• **About this task**: Look at each line of the listing. Copy those that hold the string "permalink".

-*-

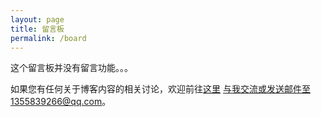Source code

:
 ```yaml
---
layout: page
title: 留言板
permalink: /board
---
```


这个留言板并没有留言功能。。。

如果您有任何关于博客内容的相关讨论，欢迎前往<a href="https://github.com/Jessica-xyx/Jessica-xyx.github.io/discussions" class="external" target="_blank">这里</a> 与我交流或发送邮件至1355839266@qq.com。


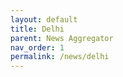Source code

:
 ```yaml
---
layout: default
title: Delhi
parent: News Aggregator
nav_order: 1
permalink: /news/delhi
---
```

<p hidden id='rss'>https://api.rss2json.com/v1/api.json?rss_url=https%3A%2F%2Fwww.thehindu.com%2Fnews%2Fcities%2FDelhi%2Ffeeder%2Fdefault.rss&api_key=las7r0ihpwfyywczebj7gcgcqhqa0sxfzs7rweg9&order_by=pubDate&order_dir=desc&count=20</p>
<script type="text/javascript" src="{{ '/assets/js/rss_reader_hindu.js' | absolute_url }}"></script>
<div class="news-story"></div>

-*-

• **Result**:
permalink: /board
permalink: /news/delhi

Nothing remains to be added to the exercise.